The West Coast Dock Crisis: What Happened, What's NextBy and
The West Coast ports of the U.S. returned to full operations over the weekend after the Pacific Maritime Association, which represents management, and the 20,000-member International Longshore and Warehouse Union reached a deal Friday on a five-year contract, ending nine months of talks. It will take six to eight weeks to relieve cargo congestion at ports from San Diego to Bellingham, Washington, where productivity has been reduced by as much as half since November.
U.S. retailers aren't yet seeing the West Coast ports as a viable option and will continue to divert shipments to other ports. The workers themselves haven't yet approved the agreement, and the cargo backlog will take time to clear, according to the National Retail Federation, a Washington-based trade group representing retailers, grocers and wholesalers. The ports are at risk of losing some business permanently.
What's at stake?
West Coast ports are responsible for more than 43 percent of U.S. trade, according to the Pacific Maritime Association’s annual report, and 12.5 percent of the U.S. gross domestic product. A closing would have cost the U.S. economy as much as $2 billion a day, the association said, citing figures from a 2002 lockout that lasted 10 days and cost roughly $1 billion a day.
How much does a dockworker make?
On Feb. 4, management made details of its contract offer public, including 3 percent annual raises and maintaining employer-paid health care and pension programs. The average unionized dockworker currently makes $147,000 a year, according to the management press release.
The union disputes that figure, saying it assumes significant overtime and includes non-salary benefits. Most dockworkers take home less than $100,000 a year, it says.
How did they reach a deal?
U.S. Labor Secretary Thomas Perez arrived in San Francisco last week to take part in talks and pushed for a resolution on the last significant roadblock, which was the union’s demand to be able to unilaterally fire arbitrators who hear workplace grievances. On Thursday, Perez gave both sides until Friday to come to an agreement or he would move the talks to Washington. The two sides agreed on a compromise he brokered that would replace the single arbitrator with a panel. The union and management have declined to release details of the tentative agreement, including wages and benefits, until it's presented to members.
These negotiations are always fraught. The 2008 talks — the only ones between 2002, when port employers ordered a lockout of the dockworkers, and the current brinksmanship — weren't especially acrimonious, but the talks are never done before the contract expires.

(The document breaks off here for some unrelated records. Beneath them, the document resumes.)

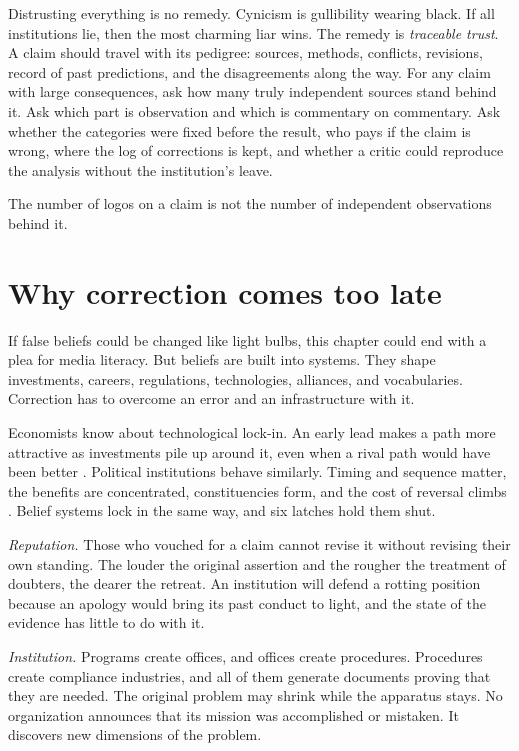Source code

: \documentclass[12pt,a4paper]{book}
\begin{document}
Distrusting everything is no remedy. Cynicism is gullibility wearing black. If all institutions lie, then the most charming liar wins. The remedy is \emph{traceable trust}. A claim should travel with its pedigree: sources, methods, conflicts, revisions, record of past predictions, and the disagreements along the way. For any claim with large consequences, ask how many truly independent sources stand behind it. Ask which part is observation and which is commentary on commentary. Ask whether the categories were fixed before the result, who pays if the claim is wrong, where the log of corrections is kept, and whether a critic could reproduce the analysis without the institution's leave.

The number of logos on a claim is not the number of independent observations behind it.

\section{Why correction comes too late}

If false beliefs could be changed like light bulbs, this chapter could end with a plea for media literacy. But beliefs are built into systems. They shape investments, careers, regulations, technologies, alliances, and vocabularies. Correction has to overcome an error and an infrastructure with it.

Economists know about technological lock-in. An early lead makes a path more attractive as investments pile up around it, even when a rival path would have been better \cite{Arthur1989}. Political institutions behave similarly. Timing and sequence matter, the benefits are concentrated, constituencies form, and the cost of reversal climbs \cite{Pierson2000}. Belief systems lock in the same way, and six latches hold them shut.

\emph{Reputation.} Those who vouched for a claim cannot revise it without revising their own standing. The louder the original assertion and the rougher the treatment of doubters, the dearer the retreat. An institution will defend a rotting position because an apology would bring its past conduct to light, and the state of the evidence has little to do with it.

\emph{Institution.} Programs create offices, and offices create procedures. Procedures create compliance industries, and all of them generate documents proving that they are needed. The original problem may shrink while the apparatus stays. No organization announces that its mission was accomplished or mistaken. It discovers new dimensions of the problem.
\end{document}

What's happening at the ports right now?
Port operations began returning to normal by Saturday night as workers arrived to unload cargo. About 1,500 jobs were posted for the night shift Saturday at the union's dispatch hall in Wilmington, California. At the Port of Oakland, 11 vessels were at berth on Saturday, with three more at anchor and 13 in the Pacific Ocean outside San Francisco Bay awaiting berths. In Seattle, three terminals were full, with five vessels waiting to be unloaded. Another five were at anchor near the port, with seven more waiting near the Port of Tacoma.
The Pacific Maritime Association, the bargaining agent for shipping lines, terminal operators and stevedores, had suspended cargo operations for six days in February — all weekends or holidays — instead of paying overtime for what it said was diminished productivity. Those actions had contributed to the backups.
Dockworkers will decide whether to approve the agreement. Ports will be working to relieve the backlog as vessels that have been anchored offshore fill their terminals. Some retailers will resume shipments to West Coast ports after diverting cargo to ports in the East Coast, Gulf Coast, Canada and Mexico.